第39章
- Henry Ossian Flipper
- 佚名
- 1056字
- 2016-03-02 16:28:20
It is not to me very pleasant to thus have another's private history revealed, but when it is done I can't help feeling myself better in one sense at least than my self-styled superiors. I certainly am not really one thing and apparently another. The distant haughtiness assumed by some of them, and the constant endeavor to avoid me, as if I were "a stick or a stone, the veriest poke of creation," had no other effect than to make me feel as if I were really so, and to discourage and dishearten me. I hardly know how Iendured it all so long. If I were asked to go over it all again, even with the experience I now have, I fear I should fail. I mean of course the strain on my mind and sensitiveness would be so great I'd be unable to endure it.
There is that in every man, it has been said, either good or bad, which will manifest itself in his speech or acts. Keeping this in mind while I constantly study those around me, I find myself at times driven to most extraordinary conclusions. If some are as good as their speech, then, if I may be permitted to judge, they have most devoutly observed that blessed commandment, "Honor thy father and thy mother, that thy days may be long upon the land which the Lord thy God giveth thee," in that they have profited by their teaching both mentally and morally.
On the other hand, we hear from many the very worst possible language. Some make pardonable errors, while others make blunders for which there can be no excuse save ignorance. Judging their character by their speech, what a sad condition must be theirs; and more, what a need for missionary work!
This state of affairs gives way in the second, and often in the first year, to instruction and discipline.
West Point's greatest glory arises from her unparalleled success in polishing these rough specimens and sending them forth "officers and gentlemen." No college in the country has such a "heterogeneous conglomeration"--to quote Dr. Johnson--of classes. The highest and lowest are represented. The glory of free America, her recognition of equality of all men, is not so apparent anywhere else as at West Point. And were prejudice entirely obliterated, then would America in truth be that Utopia of which so many have but dreamed. It is rapidly giving way to better reason, and the day is not far distant when West Point will stand forth as the proud exponent of absolute social equality. Prejudice weakens, and ere long will fail completely. The advent of general education sounds its death knell. And may the day be not afar off when America shall proclaim her emancipation from the basest of all servitudes, the subservience to prejudice!
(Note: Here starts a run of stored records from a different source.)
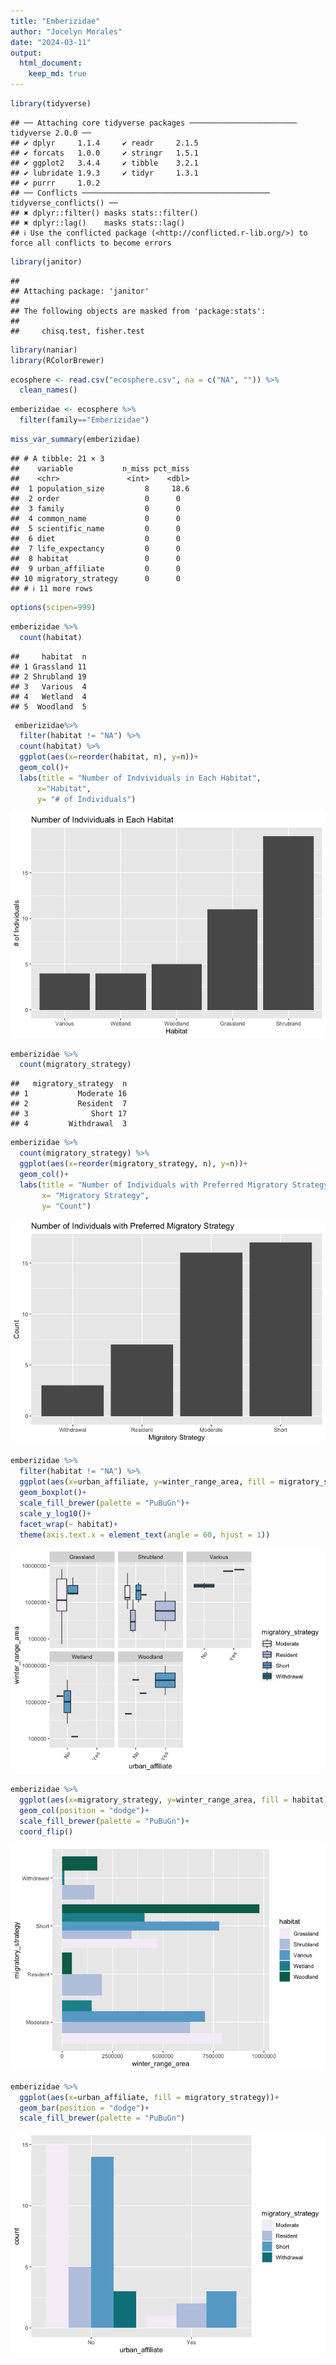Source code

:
 ```yaml
---
title: "Emberizidae"
author: "Jocelyn Morales"
date: "2024-03-11"
output: 
  html_document: 
    keep_md: true
---
```





```r
library(tidyverse)
```

```
## ── Attaching core tidyverse packages ──────────────────────── tidyverse 2.0.0 ──
## ✔ dplyr     1.1.4     ✔ readr     2.1.5
## ✔ forcats   1.0.0     ✔ stringr   1.5.1
## ✔ ggplot2   3.4.4     ✔ tibble    3.2.1
## ✔ lubridate 1.9.3     ✔ tidyr     1.3.1
## ✔ purrr     1.0.2     
## ── Conflicts ────────────────────────────────────────── tidyverse_conflicts() ──
## ✖ dplyr::filter() masks stats::filter()
## ✖ dplyr::lag()    masks stats::lag()
## ℹ Use the conflicted package (<http://conflicted.r-lib.org/>) to force all conflicts to become errors
```

```r
library(janitor)
```

```
## 
## Attaching package: 'janitor'
## 
## The following objects are masked from 'package:stats':
## 
##     chisq.test, fisher.test
```

```r
library(naniar)
library(RColorBrewer)
```



```r
ecosphere <- read.csv("ecosphere.csv", na = c("NA", "")) %>% 
  clean_names()
```


```r
emberizidae <- ecosphere %>% 
  filter(family=="Emberizidae")
```


```r
miss_var_summary(emberizidae)
```

```
## # A tibble: 21 × 3
##    variable           n_miss pct_miss
##    <chr>               <int>    <dbl>
##  1 population_size         8     18.6
##  2 order                   0      0  
##  3 family                  0      0  
##  4 common_name             0      0  
##  5 scientific_name         0      0  
##  6 diet                    0      0  
##  7 life_expectancy         0      0  
##  8 habitat                 0      0  
##  9 urban_affiliate         0      0  
## 10 migratory_strategy      0      0  
## # ℹ 11 more rows
```


```r
options(scipen=999)
```


```r
emberizidae %>%
  count(habitat)
```

```
##     habitat  n
## 1 Grassland 11
## 2 Shrubland 19
## 3   Various  4
## 4   Wetland  4
## 5  Woodland  5
```


```r
 emberizidae%>%
  filter(habitat != "NA") %>% 
  count(habitat) %>% 
  ggplot(aes(x=reorder(habitat, n), y=n))+
  geom_col()+
  labs(title = "Number of Indvividuals in Each Habitat",
      x="Habitat",
      y= "# of Individuals")
```

![](Emberizidae_files/figure-html/unnamed-chunk-7-1.png)<!-- -->


```r
emberizidae %>% 
  count(migratory_strategy)
```

```
##   migratory_strategy  n
## 1           Moderate 16
## 2           Resident  7
## 3              Short 17
## 4         Withdrawal  3
```


```r
emberizidae %>% 
  count(migratory_strategy) %>% 
  ggplot(aes(x=reorder(migratory_strategy, n), y=n))+
  geom_col()+
  labs(title = "Number of Individuals with Preferred Migratory Strategy",
       x= "Migratory Strategy",
       y= "Count")
```

![](Emberizidae_files/figure-html/unnamed-chunk-9-1.png)<!-- -->


```r
emberizidae %>% 
  filter(habitat != "NA") %>%
  ggplot(aes(x=urban_affiliate, y=winter_range_area, fill = migratory_strategy))+
  geom_boxplot()+
  scale_fill_brewer(palette = "PuBuGn")+
  scale_y_log10()+
  facet_wrap(~ habitat)+
  theme(axis.text.x = element_text(angle = 60, hjust = 1))
```

![](Emberizidae_files/figure-html/unnamed-chunk-10-1.png)<!-- -->


```r
emberizidae %>% 
  ggplot(aes(x=migratory_strategy, y=winter_range_area, fill = habitat))+
  geom_col(position = "dodge")+
  scale_fill_brewer(palette = "PuBuGn")+
  coord_flip()
```

![](Emberizidae_files/figure-html/unnamed-chunk-11-1.png)<!-- -->

```r
emberizidae %>% 
  ggplot(aes(x=urban_affiliate, fill = migratory_strategy))+
  geom_bar(position = "dodge")+
  scale_fill_brewer(palette = "PuBuGn")
```

![](Emberizidae_files/figure-html/unnamed-chunk-12-1.png)<!-- -->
After feeling reasonably sure of success, I have often thought that my good treatment was due in a measure to a sort of apprehension on the part of the cadets that, when I should come to exercise command over them, Iwould use my authority to retaliate for any ill-treatment I had suffered. I have thought this the case with those especially who have been reared in the principles of prejudice, and often in none other, for "prejudices, it is well known, are the most difficult to eradicate from the heart whose soil has never been loosened or fertilized by education. They grow there as firm as weeds among rocks."When the time did come, and I proved by purely gentlemanly conduct that it was no harder, no more dishonorable, to be under me than under others, this reserve vanished to a very great extent. I might mention instances in which this is evident.
At practical engineering, one day, three of us were making a gabion. One was putting in the watling, another keeping it firmly down, while I was preparing it. I had had some instruction on a previous day as to how it should be made, but the two others had not.
When they had put in the watling to within the proper distance of the top they began trimming off the twigs and butt ends of the withes. I happened to turn toward the gabion and observed what they were doing. In a tone of voice, and with a familiarity that surprised my own self, I exclaimed, "Oh, don't do that. Don't you see if you cut those off before sewing, the whole thing will come to pieces? Secure the ends first and then cut off the twigs."They stopped working, listened attentively, and one of them replied, "Yes, that would be the most sensible way." I proceeded to show them how to sew the watling and to secure the ends. They were classmates. They listened to my voluntary instruction and followed it without a thought of who gave it, or any feeling of prejudice.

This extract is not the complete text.